Pra começo de conversar quero dizer: nunca gostei muito de despertar. E acordar ultimamente tem sido uma ginástica que não me tira nenhum excesso de peso. Nunca fui de pular da cama mesmo. Nunca fui de saudar o dia sorrindo. Sempre achei que só os tolos podem escapar da verdade simples; seja ela qual for, mesmo uma mentira que esqueceu de acontecer, a mim a verdade me chega como um lembrete frio, e sussurra: é hoje.
E de manhã levo um tempo pra me tornar Alex, para me ajustar ao que esperam de Alex e de como se comportar. Às vezes surpreender é o que esperam. Eu, cansado disso, levanto dos meus sonhos. Quando termino de me vestir e coloco a última camada de protetor solar no Alex de agora, acordado por realidades possíveis, levemente austero e quase perfeito (não fossem os sonhos mal dormidos), penso: sei exatamente o que interpretar. E eu me plagio muito bem.
Olho no espelho que me devolve o olhar, não de um rosto, mas a expressão de um dilema. E grito olhando pra esse Alex: vamos lá enfrentar o maldito dia, que tenho a obrigação imposta por mim mesmo de torná-lo bom. Quantos leões tenho que matar hoje? Quantas segundas-feiras ainda serão todos os dias? Por que não posso só desligar o botão? E apertar o outro? O piloto automático não tá dando certo. Hoje, pelo menos...
Todo mundo diz que quando você fica mais velho, se estar mais velho, terá toda essa experiência como algo fantástico. Grande besteira. A cada dia nos tornamos mais insensatos. “Então toda a sua experiência é inútil?”, você me perguntaria. Eu diria que não. O senhor Huxley, autor da frase de hoje desta coluna estampada e torta ao lado, escritor que passou a maior parte de sua vida cego, disse certa vez: “A experiência não é o que acontece ao homem. É o que o homem faz com que aconteça a ele”. Ele enxergava além.

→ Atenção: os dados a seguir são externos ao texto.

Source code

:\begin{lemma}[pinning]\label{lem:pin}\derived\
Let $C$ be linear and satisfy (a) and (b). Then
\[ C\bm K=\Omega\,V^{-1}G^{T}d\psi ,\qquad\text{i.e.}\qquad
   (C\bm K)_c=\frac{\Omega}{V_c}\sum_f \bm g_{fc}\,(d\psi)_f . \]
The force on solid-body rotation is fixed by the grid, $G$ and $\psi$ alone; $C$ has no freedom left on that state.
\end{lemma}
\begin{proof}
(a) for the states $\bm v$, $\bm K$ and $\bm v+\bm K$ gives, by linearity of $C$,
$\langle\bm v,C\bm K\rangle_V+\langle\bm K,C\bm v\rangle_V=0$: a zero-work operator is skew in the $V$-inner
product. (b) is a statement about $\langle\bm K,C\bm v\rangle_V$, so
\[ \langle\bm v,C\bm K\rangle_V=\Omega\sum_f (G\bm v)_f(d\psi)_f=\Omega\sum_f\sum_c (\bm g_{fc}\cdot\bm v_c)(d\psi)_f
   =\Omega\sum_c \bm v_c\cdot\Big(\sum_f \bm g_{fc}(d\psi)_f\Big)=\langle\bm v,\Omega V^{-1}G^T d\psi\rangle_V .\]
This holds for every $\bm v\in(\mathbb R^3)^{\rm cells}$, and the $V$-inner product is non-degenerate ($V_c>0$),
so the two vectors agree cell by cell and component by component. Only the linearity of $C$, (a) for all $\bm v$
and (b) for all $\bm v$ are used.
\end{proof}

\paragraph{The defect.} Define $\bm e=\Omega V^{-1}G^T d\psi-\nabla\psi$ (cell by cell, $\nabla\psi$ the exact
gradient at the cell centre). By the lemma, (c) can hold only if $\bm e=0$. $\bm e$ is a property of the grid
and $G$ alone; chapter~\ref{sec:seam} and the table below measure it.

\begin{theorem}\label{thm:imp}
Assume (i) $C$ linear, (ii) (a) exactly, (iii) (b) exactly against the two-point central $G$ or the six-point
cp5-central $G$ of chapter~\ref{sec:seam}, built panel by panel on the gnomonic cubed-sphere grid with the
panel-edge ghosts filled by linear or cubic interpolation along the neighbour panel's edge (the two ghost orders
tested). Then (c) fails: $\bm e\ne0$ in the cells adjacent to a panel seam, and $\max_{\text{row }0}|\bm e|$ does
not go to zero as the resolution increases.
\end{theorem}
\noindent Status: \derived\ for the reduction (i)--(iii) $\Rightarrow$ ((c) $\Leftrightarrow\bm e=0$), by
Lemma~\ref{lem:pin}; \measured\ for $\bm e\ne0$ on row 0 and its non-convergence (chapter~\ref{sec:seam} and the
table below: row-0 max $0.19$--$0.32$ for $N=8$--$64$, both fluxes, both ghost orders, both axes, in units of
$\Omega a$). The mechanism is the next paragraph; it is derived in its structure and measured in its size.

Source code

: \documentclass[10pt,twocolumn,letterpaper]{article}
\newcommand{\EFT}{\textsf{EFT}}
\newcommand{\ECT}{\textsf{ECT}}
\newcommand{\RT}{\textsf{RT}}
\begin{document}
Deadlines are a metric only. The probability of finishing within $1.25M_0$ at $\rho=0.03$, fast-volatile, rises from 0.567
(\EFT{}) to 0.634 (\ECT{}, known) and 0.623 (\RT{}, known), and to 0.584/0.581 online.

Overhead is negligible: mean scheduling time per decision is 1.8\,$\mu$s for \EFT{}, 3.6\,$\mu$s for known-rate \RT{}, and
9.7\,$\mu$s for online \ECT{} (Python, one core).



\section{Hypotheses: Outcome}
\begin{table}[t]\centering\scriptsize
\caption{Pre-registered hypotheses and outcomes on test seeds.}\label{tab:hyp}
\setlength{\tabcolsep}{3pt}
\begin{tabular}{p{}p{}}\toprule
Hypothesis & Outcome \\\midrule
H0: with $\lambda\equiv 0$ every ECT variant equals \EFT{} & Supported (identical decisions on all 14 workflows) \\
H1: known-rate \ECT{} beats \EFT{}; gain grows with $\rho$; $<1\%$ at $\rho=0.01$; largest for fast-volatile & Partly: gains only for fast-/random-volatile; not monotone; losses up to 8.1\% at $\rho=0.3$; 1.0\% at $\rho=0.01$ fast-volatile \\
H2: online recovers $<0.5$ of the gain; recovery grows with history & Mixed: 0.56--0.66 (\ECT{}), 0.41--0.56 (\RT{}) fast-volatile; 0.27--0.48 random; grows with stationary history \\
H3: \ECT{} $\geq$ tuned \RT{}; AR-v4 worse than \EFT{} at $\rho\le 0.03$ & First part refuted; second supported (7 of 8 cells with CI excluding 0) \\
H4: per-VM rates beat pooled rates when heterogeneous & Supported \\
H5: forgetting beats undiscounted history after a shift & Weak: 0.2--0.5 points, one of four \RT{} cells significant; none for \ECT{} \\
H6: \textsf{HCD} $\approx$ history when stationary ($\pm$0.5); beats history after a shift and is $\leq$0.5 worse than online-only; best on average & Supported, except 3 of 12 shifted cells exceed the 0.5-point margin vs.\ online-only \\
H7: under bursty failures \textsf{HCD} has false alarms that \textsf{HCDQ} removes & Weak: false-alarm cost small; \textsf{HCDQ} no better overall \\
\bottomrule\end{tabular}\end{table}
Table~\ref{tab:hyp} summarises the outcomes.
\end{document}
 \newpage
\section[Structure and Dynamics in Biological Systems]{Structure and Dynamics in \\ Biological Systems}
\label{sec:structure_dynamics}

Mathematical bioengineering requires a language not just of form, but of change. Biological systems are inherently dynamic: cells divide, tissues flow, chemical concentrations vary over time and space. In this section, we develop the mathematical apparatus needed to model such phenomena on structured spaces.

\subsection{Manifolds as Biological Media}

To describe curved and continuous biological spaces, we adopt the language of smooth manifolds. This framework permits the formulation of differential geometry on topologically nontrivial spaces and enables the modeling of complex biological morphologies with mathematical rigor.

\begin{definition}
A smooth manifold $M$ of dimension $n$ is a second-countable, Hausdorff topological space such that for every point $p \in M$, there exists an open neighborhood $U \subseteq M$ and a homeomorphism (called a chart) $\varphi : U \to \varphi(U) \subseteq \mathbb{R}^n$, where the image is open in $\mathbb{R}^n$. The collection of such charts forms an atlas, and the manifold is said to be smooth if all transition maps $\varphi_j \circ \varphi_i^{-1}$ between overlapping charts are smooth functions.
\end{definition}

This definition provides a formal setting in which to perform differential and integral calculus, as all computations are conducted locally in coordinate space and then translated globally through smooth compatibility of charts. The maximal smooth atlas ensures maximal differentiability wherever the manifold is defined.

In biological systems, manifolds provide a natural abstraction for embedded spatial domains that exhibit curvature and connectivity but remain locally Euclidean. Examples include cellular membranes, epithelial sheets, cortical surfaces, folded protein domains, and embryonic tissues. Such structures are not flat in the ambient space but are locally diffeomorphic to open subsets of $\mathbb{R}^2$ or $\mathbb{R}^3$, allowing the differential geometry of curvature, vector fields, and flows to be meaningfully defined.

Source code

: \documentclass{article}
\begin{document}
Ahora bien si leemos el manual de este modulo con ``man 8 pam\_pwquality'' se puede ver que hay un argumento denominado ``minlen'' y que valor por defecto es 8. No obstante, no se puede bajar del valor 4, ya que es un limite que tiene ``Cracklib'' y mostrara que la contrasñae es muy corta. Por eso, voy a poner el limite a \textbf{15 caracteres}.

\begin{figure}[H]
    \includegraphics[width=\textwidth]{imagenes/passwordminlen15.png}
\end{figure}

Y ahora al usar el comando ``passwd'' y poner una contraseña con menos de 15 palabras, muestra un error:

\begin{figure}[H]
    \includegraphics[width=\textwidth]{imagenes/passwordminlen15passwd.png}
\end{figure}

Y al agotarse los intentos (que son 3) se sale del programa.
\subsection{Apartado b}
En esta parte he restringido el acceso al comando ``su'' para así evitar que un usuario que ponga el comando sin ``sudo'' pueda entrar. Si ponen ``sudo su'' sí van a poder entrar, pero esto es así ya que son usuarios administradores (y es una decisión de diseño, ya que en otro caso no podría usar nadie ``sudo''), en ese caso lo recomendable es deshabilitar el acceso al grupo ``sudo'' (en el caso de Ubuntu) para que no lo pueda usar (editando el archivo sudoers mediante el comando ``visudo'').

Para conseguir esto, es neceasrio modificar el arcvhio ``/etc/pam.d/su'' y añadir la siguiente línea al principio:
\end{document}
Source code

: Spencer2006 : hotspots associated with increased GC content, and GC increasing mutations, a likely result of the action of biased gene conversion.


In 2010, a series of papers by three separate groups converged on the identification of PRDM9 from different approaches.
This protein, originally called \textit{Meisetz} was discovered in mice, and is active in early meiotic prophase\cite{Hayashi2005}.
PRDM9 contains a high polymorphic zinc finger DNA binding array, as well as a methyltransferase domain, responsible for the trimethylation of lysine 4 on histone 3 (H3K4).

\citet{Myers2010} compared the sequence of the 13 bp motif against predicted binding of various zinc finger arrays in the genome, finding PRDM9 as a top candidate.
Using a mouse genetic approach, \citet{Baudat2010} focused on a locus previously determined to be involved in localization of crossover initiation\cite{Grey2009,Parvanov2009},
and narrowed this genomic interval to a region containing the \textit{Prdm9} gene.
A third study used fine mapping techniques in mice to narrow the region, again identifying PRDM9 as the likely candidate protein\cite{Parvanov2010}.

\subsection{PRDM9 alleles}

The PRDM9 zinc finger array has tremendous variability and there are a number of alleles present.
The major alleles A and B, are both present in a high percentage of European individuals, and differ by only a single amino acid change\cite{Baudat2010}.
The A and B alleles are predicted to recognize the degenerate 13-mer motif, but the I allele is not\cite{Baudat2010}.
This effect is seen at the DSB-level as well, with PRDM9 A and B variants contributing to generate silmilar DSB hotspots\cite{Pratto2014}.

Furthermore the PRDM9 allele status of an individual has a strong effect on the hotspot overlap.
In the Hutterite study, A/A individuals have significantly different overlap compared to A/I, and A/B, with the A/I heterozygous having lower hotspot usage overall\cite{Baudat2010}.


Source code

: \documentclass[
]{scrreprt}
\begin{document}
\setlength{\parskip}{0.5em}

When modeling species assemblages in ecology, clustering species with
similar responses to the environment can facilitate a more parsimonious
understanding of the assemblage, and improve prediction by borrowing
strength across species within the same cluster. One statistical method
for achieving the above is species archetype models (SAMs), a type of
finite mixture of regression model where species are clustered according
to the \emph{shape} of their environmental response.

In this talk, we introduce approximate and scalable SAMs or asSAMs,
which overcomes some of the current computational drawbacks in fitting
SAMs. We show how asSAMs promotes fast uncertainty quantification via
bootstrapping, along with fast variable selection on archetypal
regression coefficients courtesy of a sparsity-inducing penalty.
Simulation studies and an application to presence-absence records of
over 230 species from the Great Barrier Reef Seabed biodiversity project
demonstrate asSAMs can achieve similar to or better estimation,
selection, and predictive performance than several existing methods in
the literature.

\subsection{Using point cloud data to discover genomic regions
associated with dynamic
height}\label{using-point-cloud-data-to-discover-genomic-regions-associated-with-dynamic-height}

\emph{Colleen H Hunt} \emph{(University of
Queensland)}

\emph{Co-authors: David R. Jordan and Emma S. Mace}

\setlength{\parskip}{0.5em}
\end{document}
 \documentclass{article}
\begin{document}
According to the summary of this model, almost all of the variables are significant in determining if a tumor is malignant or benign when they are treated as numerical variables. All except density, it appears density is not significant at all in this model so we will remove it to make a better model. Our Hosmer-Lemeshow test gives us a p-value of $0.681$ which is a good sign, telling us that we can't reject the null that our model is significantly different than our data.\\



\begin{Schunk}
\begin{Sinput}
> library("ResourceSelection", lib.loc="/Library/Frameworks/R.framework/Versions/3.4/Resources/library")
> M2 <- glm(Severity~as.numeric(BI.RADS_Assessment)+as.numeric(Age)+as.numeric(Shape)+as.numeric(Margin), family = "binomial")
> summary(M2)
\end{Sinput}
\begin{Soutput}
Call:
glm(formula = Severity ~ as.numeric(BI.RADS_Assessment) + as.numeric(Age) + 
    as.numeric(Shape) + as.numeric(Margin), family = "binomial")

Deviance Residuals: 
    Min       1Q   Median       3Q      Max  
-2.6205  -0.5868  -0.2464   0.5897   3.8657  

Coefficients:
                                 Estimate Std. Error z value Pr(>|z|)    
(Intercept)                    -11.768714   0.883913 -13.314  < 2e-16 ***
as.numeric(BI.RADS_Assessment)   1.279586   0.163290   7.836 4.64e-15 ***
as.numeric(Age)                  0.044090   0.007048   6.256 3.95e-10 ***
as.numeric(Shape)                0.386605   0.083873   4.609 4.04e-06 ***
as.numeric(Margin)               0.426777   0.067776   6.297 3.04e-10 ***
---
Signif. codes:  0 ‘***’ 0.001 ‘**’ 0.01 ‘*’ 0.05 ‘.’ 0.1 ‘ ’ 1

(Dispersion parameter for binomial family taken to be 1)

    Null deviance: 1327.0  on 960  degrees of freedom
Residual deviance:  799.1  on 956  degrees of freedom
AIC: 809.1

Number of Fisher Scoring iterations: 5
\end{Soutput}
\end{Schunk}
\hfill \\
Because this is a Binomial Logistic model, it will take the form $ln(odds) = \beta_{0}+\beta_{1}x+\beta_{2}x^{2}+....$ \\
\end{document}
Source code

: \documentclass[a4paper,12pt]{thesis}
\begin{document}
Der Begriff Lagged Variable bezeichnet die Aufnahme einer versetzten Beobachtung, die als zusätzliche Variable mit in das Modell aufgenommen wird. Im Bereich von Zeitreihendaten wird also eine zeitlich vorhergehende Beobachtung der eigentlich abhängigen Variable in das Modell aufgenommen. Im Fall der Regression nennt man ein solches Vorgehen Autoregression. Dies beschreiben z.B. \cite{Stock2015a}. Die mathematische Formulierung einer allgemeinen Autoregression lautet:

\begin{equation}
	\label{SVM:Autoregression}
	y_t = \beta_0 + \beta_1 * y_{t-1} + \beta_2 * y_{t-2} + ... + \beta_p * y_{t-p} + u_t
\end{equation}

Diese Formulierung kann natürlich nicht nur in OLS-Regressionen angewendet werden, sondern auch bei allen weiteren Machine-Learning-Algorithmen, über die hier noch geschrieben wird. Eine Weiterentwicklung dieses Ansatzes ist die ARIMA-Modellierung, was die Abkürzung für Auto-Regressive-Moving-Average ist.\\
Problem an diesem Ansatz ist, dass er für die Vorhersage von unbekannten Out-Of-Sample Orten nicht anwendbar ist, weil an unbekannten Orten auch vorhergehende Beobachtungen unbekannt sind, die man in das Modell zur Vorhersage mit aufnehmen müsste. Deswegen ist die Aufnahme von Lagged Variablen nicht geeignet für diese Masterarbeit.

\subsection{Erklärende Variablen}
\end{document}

E sem olhar para o próprio umbigo, pergunto a mim mesmo: quem sabe o que realmente gosta, por exemplo? Só podemos vivenciar o mundo exterior através da percepção parcial que temos. Só vejo o que acho que você gosta. Olhando pro espelho de novo, “reflexio”: sou exatamente o que aparento ser... Se olhar bem de perto, você verá que que sou um pirata de mim mesmo, idêntico ao original, perdido em mim. E daí se hoje é um dia depois de ontem e o futuro nem é ainda lembrança?!
Amanhã. De que amanhã se trata? De que futuro foi feito ontem? Hoje, só perguntas.
P.S. Aldous Huxley foi um inglês que morreu em Los Angeles no começo dos anos 60 e escreveu uma série de romances, novelas, roteiros para cinema, que combinam diálogos emocionantes, e um aparente ceticismo, com profundas considerações morais. Sua obra obra prima foi obra-prima de Huxley, "Admirável Mundo Novo” (1931). Escreveu muito, livros incríveis como “Também o cisne morre" (1939), "O Tempo pode parar" (1944), "O macaco e a essência" (1948). Huxley foi o pioneiro do "romance cerebral". Um ensaísta brilhante. Em seu leito de morte, impossibilitado de falar, Huxley escreveu um pedido à sua mulher: "LSD, 100 µg, intramuscular". Ela atendeu: uma dose às 11h45 e outra algumas horas depois. Ele morreu às 17h21, no dia 22 de novembro de 1963, aos 69 anos.
(Para ver as fotos e mais crônicas deste jornalista publicadas no jornal O Imparcial, acesse: www.alexpalhano.com.br)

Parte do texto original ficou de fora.